By GEIR MOULSON
BERLIN (AP) — A German court on Tuesday convicted a 97-year-old woman of being an accessory to more than 10,000 murders for her role as a secretary to the SS commander of the Nazis’ Stutthof concentration camp during World War II.
Irmgard Furchner was accused of being part of the apparatus that helped the camp near Danzig, now the Polish city of Gdansk, function. The Itzehoe state court in northern Germany gave her a two-year suspended sentence for being an accessory to murder in 10,505 cases and an accessory to attempted murder in five cases.
U.N. Secretary-General Antonio Guterres’ spokesperson Stephane Dujarric said of the verdict: “It shows that it’s never too late to ensure that there was some accountability for crimes committed of such horrific nature.”
Prosecutors in Itzehoe said during the proceedings that Furchner’s trial may be the last of its kind. However, a special federal prosecutors’ office in Ludwigsburg tasked with investigating Nazi-era war crimes says another five cases are currently pending with prosecutors in various parts of Germany, dpa reported.
Charges of murder and accessory to murder aren’t subject to a statute of limitations.
The court said judges were convinced that Furchner “knew and, through her work as a stenographer in the commandant’s office of the Stutthof concentration camp from June 1, 1943, to April 1, 1945, deliberately supported the fact that 10,505 prisoners were cruelly killed by gassings, by hostile conditions in the camp,” by transportation to the Auschwitz death camp and by being sent on death marches at the end of the war.
“The promotion of these acts by the accused took place through the completion of paperwork” in the camp commander’s office, a court statement said. “This activity was necessary for the organization of the camp and the execution of the cruel, systematic acts of killing.”
The verdict and sentence were in line with prosecutors’ demands. Defense lawyers had asked for their client to be acquitted, arguing that the evidence hadn’t shown beyond doubt that Furchner knew about the systematic killings at the camp, meaning there was no proof of intent as required for criminal liability.
In her closing statement, Furchner said she was sorry for what had happened and regretted that she had been at Stutthof at the time.
Furchner appeared to follow the verdict attentively but didn’t show any obvious emotion. It wasn’t immediately clear whether she would appeal, though lawyer Wolf Molkentin said the defense team thinks the case presents “insurmountable doubts” as to her guilt.
But presiding Judge Dominik Gross said it was “simply beyond all imagination” that Furchner didn’t notice the killings at Stutthof, German news agency dpa reported. He said she could see from her office the collection point where new prisoners had to wait after arrival, and the crematorium was in constant use in the fall of 1944, with smoke spreading across the camp.

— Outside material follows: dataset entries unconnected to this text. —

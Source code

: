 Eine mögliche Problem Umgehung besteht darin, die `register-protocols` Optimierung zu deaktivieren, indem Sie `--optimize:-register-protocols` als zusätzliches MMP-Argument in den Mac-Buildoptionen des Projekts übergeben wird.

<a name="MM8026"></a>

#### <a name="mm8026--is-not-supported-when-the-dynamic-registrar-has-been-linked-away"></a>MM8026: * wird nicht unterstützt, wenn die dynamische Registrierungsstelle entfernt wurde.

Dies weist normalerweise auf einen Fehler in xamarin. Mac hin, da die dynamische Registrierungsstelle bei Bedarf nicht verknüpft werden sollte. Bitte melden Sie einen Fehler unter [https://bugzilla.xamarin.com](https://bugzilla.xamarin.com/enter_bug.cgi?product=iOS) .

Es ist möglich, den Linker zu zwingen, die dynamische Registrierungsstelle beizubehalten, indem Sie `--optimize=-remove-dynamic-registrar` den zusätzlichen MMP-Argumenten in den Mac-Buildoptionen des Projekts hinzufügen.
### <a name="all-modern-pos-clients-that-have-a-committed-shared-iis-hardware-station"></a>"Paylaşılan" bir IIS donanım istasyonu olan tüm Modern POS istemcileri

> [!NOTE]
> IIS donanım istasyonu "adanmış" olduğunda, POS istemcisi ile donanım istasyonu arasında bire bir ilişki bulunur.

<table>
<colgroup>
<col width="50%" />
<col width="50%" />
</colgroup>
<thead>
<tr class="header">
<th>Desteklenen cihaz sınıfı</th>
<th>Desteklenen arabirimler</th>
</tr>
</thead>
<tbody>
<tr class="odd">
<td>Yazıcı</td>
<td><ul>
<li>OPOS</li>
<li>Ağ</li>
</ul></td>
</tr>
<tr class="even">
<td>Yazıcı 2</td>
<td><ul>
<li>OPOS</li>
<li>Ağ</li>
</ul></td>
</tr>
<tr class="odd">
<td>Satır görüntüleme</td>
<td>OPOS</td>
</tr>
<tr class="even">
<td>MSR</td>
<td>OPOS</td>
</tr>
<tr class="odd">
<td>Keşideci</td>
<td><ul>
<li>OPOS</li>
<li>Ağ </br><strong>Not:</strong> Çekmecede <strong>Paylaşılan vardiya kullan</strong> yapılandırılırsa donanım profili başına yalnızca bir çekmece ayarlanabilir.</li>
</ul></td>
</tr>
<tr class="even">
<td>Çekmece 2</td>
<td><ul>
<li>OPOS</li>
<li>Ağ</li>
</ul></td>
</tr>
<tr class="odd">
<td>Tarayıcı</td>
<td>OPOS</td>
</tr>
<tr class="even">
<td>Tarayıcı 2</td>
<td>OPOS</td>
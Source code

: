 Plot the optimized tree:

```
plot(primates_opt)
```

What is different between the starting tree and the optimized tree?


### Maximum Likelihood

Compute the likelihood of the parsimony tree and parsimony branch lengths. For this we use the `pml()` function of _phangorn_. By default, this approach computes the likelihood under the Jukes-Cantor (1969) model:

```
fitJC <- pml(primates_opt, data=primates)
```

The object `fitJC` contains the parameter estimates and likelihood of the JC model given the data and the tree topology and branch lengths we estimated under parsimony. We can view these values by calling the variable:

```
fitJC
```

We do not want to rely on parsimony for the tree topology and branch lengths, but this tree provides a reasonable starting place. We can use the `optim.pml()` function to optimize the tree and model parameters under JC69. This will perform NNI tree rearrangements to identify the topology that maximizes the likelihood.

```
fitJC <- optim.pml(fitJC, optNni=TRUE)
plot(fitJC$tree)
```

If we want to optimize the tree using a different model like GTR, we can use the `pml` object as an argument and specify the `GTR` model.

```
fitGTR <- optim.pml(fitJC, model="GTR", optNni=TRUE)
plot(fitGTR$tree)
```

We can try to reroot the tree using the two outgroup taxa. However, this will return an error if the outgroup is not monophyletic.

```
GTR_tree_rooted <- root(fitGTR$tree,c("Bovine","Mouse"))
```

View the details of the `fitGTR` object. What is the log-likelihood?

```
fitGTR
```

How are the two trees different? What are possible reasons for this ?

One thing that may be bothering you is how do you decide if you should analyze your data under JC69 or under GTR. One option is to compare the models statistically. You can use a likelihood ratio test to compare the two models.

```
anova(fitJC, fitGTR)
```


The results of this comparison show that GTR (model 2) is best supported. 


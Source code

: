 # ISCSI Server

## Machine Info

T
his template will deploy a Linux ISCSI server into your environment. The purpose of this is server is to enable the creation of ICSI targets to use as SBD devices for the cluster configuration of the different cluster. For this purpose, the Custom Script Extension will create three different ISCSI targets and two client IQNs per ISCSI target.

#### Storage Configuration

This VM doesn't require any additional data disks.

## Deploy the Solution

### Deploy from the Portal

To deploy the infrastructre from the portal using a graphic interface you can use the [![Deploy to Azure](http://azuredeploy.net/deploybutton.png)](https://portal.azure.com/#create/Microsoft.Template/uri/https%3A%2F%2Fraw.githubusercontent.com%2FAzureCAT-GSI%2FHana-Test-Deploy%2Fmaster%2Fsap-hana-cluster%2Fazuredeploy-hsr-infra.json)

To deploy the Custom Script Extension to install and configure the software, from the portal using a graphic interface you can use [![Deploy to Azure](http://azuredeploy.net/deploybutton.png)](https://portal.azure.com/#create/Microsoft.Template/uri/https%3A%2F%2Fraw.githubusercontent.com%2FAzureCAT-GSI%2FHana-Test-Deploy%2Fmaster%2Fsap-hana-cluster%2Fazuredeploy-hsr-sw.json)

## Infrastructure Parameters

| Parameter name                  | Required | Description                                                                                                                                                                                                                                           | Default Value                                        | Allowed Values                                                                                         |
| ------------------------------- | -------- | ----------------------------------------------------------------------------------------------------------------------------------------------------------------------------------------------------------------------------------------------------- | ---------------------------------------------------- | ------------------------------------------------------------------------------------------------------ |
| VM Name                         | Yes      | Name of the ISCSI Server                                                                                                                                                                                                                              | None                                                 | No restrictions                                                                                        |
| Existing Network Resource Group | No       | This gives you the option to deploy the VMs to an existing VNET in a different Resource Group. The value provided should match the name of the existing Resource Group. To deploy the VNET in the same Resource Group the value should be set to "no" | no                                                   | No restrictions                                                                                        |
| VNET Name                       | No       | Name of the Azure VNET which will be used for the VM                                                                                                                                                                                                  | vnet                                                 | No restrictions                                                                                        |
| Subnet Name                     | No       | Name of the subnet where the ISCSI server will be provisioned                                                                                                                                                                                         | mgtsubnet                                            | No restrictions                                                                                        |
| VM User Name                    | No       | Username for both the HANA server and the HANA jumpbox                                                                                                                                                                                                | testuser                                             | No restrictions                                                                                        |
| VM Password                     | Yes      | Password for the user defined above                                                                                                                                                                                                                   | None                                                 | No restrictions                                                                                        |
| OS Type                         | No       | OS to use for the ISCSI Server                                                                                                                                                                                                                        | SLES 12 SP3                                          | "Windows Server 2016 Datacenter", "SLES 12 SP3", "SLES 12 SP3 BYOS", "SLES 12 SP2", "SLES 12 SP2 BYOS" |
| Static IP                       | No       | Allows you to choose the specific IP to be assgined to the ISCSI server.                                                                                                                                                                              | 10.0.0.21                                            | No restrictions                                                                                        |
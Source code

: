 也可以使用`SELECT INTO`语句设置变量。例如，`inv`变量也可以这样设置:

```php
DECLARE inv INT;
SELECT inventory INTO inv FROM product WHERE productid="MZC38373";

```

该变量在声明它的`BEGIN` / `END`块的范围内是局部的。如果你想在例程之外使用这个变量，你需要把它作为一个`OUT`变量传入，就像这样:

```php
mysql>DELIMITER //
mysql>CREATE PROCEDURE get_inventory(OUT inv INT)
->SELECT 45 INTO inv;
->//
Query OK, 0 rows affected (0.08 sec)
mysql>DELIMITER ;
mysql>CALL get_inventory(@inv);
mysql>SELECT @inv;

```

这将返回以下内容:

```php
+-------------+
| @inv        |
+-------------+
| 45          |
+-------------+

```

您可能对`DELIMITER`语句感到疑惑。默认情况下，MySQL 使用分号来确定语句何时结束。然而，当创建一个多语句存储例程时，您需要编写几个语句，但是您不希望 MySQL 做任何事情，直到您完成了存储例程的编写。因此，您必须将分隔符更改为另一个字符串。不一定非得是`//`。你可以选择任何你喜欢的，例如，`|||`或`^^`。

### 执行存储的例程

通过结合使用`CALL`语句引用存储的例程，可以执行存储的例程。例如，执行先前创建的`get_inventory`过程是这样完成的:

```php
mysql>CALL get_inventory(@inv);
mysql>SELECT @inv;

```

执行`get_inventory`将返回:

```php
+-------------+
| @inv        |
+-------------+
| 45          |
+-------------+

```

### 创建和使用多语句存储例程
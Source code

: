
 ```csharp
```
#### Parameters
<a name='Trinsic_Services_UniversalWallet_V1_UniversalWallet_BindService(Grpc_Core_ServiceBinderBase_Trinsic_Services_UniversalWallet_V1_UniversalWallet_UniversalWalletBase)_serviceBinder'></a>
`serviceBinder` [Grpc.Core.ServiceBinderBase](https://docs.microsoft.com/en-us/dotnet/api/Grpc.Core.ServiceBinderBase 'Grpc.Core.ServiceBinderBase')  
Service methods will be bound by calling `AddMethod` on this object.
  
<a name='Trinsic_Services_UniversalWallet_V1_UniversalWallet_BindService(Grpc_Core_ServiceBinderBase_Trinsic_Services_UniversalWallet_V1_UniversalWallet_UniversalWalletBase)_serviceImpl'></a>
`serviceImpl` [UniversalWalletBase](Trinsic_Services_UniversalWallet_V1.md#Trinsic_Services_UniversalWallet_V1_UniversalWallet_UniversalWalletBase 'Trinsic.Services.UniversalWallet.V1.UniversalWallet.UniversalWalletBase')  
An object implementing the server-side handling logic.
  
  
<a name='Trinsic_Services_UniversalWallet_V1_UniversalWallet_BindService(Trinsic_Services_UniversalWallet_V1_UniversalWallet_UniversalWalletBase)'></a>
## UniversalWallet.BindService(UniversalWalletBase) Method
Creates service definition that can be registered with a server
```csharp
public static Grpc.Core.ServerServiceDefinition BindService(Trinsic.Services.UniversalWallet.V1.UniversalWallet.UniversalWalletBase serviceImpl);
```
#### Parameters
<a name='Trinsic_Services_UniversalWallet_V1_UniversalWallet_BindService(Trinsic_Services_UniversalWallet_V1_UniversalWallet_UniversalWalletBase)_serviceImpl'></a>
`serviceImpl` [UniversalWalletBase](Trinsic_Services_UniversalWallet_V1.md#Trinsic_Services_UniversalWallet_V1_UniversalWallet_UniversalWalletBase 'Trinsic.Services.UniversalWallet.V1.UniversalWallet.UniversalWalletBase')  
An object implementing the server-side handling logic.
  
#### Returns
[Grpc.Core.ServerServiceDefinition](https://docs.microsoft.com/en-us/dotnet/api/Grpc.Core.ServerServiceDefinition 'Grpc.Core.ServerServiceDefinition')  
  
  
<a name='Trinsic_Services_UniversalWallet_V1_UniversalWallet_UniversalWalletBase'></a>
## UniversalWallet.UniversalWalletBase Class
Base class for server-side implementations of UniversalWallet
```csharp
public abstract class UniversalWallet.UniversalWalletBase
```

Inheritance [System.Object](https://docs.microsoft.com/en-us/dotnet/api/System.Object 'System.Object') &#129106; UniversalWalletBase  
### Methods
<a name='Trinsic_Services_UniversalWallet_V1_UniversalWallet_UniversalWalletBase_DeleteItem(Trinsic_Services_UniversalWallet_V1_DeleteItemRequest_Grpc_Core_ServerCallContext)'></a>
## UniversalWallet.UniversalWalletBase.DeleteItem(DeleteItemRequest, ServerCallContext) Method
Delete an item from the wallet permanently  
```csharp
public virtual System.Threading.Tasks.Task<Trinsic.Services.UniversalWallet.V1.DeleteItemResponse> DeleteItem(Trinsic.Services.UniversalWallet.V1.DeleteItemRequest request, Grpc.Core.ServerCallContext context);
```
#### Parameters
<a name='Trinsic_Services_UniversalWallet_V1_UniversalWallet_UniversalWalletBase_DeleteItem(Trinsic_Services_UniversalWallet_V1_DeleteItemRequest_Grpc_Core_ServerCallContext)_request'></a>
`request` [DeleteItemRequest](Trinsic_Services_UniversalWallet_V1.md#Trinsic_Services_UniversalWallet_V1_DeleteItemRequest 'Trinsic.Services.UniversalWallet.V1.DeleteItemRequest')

Furchner was tried in juvenile court because she was 18 and 19 at the time of the alleged crimes and the court couldn’t establish beyond doubt her “maturity of mind” at the time of the alleged offenses. Gross nonetheless noted Tuesday that she could have resigned from her position at any time.
Furchner tried to skip the start of her trial in September 2021, but police later picked her up and she was placed in detention for several days.
Efraim Zuroff, the top Nazi hunter at the Simon Wiesenthal Center, said that “today’s verdict is the best that could be achieved, given the fact that she was tried in a juvenile court.”
“In view of Furchner’s recent statement to the court that she ‘regretted everything,’ we were concerned that the court might accept her defense attorney’s plea for an acquittal,” Zuroff said in a statement. “Yet given her claim that she had no knowledge of the murders being committed in the camp, her regret was far from convincing.”
Initially a collection point for Jews and non-Jewish Poles removed from Danzig, Stutthof was later used as a so-called “work education camp” where forced laborers, primarily Polish and Soviet citizens, were sent to serve sentences and often died.
From mid-1944, tens of thousands of Jews from ghettos in the Baltics and from Auschwitz filled the camp along with thousands of Polish civilians swept up in the brutal Nazi suppression of the Warsaw uprising.
Others incarcerated there included political prisoners, accused criminals, people suspected of homosexual activity and Jehovah’s Witnesses. More than 60,000 people were killed at the camp.